You got a false positive.
But, aha, you are a public official in one of those universes, and it is the morning of January 26, not the evening. You do not know which universe and timeline your city is in, and you have to make a decision. The decision to weigh is this: how likely is a false negative, how likely is a false positive, and what are the harms associated with each?
And that depends on how those gabazillion earths in gabazillion universes are distributed. Is it Gaussian? Exponential? Or something else? (There are many other probability distributions.)
In the end, the city officials in NYC decided that the dangers of a false negative (assuming little snow but get slammed) outweighed the harms of a false positive (much snow predicted, but very little fell).
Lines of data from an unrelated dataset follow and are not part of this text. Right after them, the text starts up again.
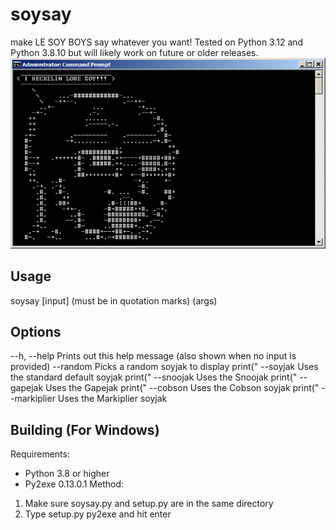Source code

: # soysay
make LE SOY BOYS say whatever you want!
Tested on Python 3.12 and Python 3.8.10 but will likely work on future or older releases.
![soysay showcase](/showcase.png)
## Usage
soysay [input] (must be in quotation marks) (args)
## Options
 --h, --help     Prints out this help message (also shown when no input is provided)
 --random        Picks a random soyjak to display
        print(" --soyjak        Uses the standard default soyjak
        print(" --snoojak       Uses the Snoojak
        print(" --gapejak       Uses the Gapejak
        print(" --cobson        Uses the Cobson soyjak
        print(" --markiplier    Uses the Markiplier soyjak
## Building (For Windows)
Requirements:
- Python 3.8 or higher
- Py2exe 0.13.0.1
Method:
1. Make sure soysay.py and setup.py are in the same directory
2. Type setup.py py2exe and hit enter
It makes sense to me, to be honest, as lost revenue seems like a small cost compared to lives lost, but obviously, that too, depends on how likely it was that lives would be lost, and lost revenue and events and opportunities, too, is a burden.
And for that, we’d need to know the distribution of the forecasts, and a sense of false positives and negatives (but remember in a continuum, rather than binary so it depends on how much snow you think is too much).
Communicating merely the forecast (the peak of the probability distribution) is far from giving us the full complexity of these decisions. I wish weather forecasts came as charts, instead of single numbers, showing distributions and other pieces of crucial information.
Oh, wait, you say, who would understand all that? And here’s my pitch: we should be teaching probability and statistics in K-12 because these are essential to everyday decisions. I’d even say instead of calculus if necessary — while calculus is necessary to understand the full math behind probability distributions, you can get a reasonable knowledge of how they work without calculus. And while few of us are going to be engineers who need calculus to do their job, all of us deal with probabilistic decision making everyday.
In the end, I think Louis CK, who cancelled his Madison Garden Show had it just right, and you can see in this paragraph he’s wrestling with false positives versus false negatives. Here’s his email to his ticket-holding fans:
The yellow is the forecasting uncertainty, and grappling with alternate universes and the gabazillion earths. The green is the cost of false positive: you cancel, and there is little snow and you lose your deposit (and upset your fans). Red is the universe in which you act like the snow prediction is not likely, don’t cancel, but the snow strands thousands of people under dangerous conditions, like missing a cancer diagnosis with a false negative.
It seems like the right call to me, but if only we also had the distribution.